A question that often gets defaulted our way is, “so…how is married life?” Only being married for a few months leaves our mind pretty blank as to any one sentence answers. Our usual response is, oh its not really that much different. I happily relate how its really nice to not have to drive “home” any more at night to go to bed, only to wake up six hours later and drive back to Jenn’s to eat breakfast with her before work; about how now I can just climb into bed ;) Jenn and I always joke together about what people are asking or what they really want to hear? Do they want to hear about our sex life? haha.

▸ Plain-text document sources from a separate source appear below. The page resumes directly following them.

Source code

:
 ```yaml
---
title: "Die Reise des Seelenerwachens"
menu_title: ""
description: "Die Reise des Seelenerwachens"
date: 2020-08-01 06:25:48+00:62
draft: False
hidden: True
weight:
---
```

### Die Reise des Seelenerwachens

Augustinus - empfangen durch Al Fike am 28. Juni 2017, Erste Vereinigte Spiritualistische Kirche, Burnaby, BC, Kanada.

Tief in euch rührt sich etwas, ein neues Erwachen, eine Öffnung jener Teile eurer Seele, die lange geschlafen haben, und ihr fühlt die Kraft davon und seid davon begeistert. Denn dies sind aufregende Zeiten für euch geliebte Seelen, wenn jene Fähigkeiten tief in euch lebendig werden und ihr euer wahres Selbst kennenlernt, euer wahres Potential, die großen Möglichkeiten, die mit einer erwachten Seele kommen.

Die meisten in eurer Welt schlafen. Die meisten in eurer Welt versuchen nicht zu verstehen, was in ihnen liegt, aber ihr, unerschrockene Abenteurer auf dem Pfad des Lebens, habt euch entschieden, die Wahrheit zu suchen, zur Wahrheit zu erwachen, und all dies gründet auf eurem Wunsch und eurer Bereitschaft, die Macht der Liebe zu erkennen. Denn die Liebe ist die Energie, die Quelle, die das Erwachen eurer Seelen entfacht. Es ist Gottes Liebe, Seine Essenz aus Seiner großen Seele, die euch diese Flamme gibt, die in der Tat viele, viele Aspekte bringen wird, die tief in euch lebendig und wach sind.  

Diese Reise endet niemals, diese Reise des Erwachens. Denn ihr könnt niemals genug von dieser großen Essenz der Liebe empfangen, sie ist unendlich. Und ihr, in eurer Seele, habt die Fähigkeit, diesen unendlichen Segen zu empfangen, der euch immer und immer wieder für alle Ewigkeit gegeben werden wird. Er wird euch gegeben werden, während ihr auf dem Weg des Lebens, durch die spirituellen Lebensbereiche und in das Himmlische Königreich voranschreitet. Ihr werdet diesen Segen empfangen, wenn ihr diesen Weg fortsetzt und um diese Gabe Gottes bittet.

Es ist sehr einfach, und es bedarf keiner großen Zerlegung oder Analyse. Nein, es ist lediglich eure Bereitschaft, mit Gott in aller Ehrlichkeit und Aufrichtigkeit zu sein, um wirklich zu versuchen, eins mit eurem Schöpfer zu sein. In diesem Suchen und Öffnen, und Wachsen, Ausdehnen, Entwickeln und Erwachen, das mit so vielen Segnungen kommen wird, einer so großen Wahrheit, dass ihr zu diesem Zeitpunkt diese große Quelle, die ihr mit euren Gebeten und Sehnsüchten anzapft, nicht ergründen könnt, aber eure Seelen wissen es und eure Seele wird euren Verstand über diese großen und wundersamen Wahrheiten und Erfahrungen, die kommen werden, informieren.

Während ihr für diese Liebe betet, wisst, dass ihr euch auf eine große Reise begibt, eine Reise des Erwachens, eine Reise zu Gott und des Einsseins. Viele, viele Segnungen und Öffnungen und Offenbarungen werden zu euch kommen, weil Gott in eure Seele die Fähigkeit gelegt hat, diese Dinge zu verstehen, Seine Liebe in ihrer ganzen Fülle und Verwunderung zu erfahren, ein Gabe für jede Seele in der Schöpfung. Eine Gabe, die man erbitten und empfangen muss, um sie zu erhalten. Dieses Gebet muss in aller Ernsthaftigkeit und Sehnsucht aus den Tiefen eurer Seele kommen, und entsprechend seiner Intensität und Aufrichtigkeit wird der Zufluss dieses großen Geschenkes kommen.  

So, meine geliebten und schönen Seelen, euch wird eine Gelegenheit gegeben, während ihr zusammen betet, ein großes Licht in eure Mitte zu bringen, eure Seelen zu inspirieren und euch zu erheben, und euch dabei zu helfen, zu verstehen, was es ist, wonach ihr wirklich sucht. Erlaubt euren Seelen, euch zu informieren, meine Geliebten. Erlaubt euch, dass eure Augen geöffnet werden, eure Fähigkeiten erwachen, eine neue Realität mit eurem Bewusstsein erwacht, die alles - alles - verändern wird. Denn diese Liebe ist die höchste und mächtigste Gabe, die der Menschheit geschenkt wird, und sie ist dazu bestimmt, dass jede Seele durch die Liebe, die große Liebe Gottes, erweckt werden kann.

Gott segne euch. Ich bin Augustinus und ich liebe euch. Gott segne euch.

But I was thinking about how to articulate the difference or the growth. I believe that married life provides more opportunities to choose to love Jenn! Its not that Jenn is some horrible person that I need to consciously force myself to love; instead its that living together provides opportunities for me to consciously make my love for her tangible instead of a fleeting feeling that is just assumed to be there. It’s like realizing a holistic view of love, the feeling that manifests itself into something concrete.
Love and it’s conditions
Jenn and I were talking about the idea that love is not really unconditional, nor does it ask for nothing in return…
I want to challenge the time-honored saying that true love is unconditional. Can love be unconditional? If love was unconditional, does it mean that it does not ask anything in return? What I am trying to say is that true love cries out for a response; it does ask for something in return. That’s why it is easier to love people who love you, and harder to love people who do not love you. You can love someone who loves you because their love for you is hinting respectfully that you return the love; their love experienced by you catalyzes your love for them. When someone does not love you, loving them is not a natural response.
So, I concede that true love is unconditional; there are no prerequisites to love: if what love asks for in return is not met, love continues on in perseverance. But that does not mean that love asks for nothing in return. I believe that it asks for love in return. For example, when Jesus died on the Cross for our sins, he did it because God so loved the world. Would it be okay to say that God’s act of love asks for a love response? When we love people through God’s power, would it be ok to say that we are in a sense also asking for a love response towards God (instead of ourselves)?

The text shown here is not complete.